TASK OBJECTIVE: Send back exactly the lines from the opening line of the records below through the one with "mock community given".

DATA RECORDS:
--- START ---

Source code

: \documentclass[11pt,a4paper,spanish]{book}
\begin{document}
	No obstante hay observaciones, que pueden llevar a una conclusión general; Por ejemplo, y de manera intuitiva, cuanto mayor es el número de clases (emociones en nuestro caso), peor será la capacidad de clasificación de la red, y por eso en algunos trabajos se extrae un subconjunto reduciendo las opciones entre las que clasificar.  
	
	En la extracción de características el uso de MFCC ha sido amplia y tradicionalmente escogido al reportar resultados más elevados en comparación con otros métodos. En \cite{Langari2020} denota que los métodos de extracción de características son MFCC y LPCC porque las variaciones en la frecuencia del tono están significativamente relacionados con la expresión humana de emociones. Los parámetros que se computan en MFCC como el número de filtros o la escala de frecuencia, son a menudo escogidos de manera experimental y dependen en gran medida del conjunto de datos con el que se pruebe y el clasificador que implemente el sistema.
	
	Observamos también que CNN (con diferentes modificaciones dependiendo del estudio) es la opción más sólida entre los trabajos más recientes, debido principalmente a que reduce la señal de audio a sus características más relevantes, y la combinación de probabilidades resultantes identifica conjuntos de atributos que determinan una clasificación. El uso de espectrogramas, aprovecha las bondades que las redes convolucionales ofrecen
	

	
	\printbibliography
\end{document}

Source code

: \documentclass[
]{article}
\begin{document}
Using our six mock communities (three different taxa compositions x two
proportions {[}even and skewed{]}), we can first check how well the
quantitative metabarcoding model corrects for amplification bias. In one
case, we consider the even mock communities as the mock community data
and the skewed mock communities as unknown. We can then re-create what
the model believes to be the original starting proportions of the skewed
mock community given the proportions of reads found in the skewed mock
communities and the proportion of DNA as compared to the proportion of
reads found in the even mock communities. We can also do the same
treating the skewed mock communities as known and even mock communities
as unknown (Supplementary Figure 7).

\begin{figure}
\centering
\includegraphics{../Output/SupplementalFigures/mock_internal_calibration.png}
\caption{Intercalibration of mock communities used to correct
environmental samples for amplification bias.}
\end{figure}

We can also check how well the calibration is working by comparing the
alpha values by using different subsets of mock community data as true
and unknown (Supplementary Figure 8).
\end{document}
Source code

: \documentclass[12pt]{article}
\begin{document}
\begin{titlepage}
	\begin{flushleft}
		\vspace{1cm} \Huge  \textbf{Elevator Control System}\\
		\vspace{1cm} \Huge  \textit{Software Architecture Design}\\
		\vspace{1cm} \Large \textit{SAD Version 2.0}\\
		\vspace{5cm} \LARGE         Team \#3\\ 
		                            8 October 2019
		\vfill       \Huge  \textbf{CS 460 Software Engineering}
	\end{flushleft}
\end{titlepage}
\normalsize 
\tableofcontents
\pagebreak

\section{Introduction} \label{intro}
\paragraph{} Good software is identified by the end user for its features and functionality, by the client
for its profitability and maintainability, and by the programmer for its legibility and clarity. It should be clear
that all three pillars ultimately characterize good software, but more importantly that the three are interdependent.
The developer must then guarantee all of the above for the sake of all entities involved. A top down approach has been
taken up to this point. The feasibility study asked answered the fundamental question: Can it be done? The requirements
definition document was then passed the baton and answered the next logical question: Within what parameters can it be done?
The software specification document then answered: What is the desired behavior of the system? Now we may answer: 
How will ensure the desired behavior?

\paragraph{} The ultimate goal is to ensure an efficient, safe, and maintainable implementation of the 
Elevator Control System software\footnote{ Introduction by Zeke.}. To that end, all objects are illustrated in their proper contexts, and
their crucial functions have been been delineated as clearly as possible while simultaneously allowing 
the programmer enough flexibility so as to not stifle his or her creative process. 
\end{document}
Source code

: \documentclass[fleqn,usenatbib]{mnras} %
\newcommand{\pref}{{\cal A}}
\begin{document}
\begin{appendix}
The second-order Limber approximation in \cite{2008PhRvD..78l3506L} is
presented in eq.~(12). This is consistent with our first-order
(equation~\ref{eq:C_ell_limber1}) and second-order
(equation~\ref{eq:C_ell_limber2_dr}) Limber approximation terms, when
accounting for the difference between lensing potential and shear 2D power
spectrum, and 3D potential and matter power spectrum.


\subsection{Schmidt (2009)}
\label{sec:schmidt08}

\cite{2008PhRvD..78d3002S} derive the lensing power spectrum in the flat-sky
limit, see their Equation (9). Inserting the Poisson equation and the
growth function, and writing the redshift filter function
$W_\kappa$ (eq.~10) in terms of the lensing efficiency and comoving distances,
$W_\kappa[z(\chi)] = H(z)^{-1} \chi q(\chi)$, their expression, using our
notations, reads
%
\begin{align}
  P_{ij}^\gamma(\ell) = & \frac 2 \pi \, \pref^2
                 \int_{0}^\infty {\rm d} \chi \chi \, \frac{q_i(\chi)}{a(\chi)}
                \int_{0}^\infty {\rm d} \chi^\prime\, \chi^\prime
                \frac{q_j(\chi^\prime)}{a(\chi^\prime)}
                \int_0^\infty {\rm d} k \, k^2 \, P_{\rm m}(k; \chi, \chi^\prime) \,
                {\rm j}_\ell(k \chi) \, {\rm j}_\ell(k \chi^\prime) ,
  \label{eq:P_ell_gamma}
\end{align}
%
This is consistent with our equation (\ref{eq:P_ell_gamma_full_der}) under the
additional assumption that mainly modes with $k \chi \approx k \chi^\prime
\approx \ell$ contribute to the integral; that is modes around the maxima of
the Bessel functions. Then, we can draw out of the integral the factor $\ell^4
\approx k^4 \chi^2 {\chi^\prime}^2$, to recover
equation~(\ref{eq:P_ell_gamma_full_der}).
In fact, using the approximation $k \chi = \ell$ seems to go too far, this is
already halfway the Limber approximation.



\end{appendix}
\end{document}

--- END ---

ANSWER FOR THE TASK:
Source code

: \documentclass[11pt,a4paper,spanish]{book}
\begin{document}
	No obstante hay observaciones, que pueden llevar a una conclusión general; Por ejemplo, y de manera intuitiva, cuanto mayor es el número de clases (emociones en nuestro caso), peor será la capacidad de clasificación de la red, y por eso en algunos trabajos se extrae un subconjunto reduciendo las opciones entre las que clasificar.  
	
	En la extracción de características el uso de MFCC ha sido amplia y tradicionalmente escogido al reportar resultados más elevados en comparación con otros métodos. En \cite{Langari2020} denota que los métodos de extracción de características son MFCC y LPCC porque las variaciones en la frecuencia del tono están significativamente relacionados con la expresión humana de emociones. Los parámetros que se computan en MFCC como el número de filtros o la escala de frecuencia, son a menudo escogidos de manera experimental y dependen en gran medida del conjunto de datos con el que se pruebe y el clasificador que implemente el sistema.
	
	Observamos también que CNN (con diferentes modificaciones dependiendo del estudio) es la opción más sólida entre los trabajos más recientes, debido principalmente a que reduce la señal de audio a sus características más relevantes, y la combinación de probabilidades resultantes identifica conjuntos de atributos que determinan una clasificación. El uso de espectrogramas, aprovecha las bondades que las redes convolucionales ofrecen
	

	
	\printbibliography
\end{document}

Source code

: \documentclass[
]{article}
\begin{document}
Using our six mock communities (three different taxa compositions x two
proportions {[}even and skewed{]}), we can first check how well the
quantitative metabarcoding model corrects for amplification bias. In one
case, we consider the even mock communities as the mock community data
and the skewed mock communities as unknown. We can then re-create what
the model believes to be the original starting proportions of the skewed
mock community given the proportions of reads found in the skewed mock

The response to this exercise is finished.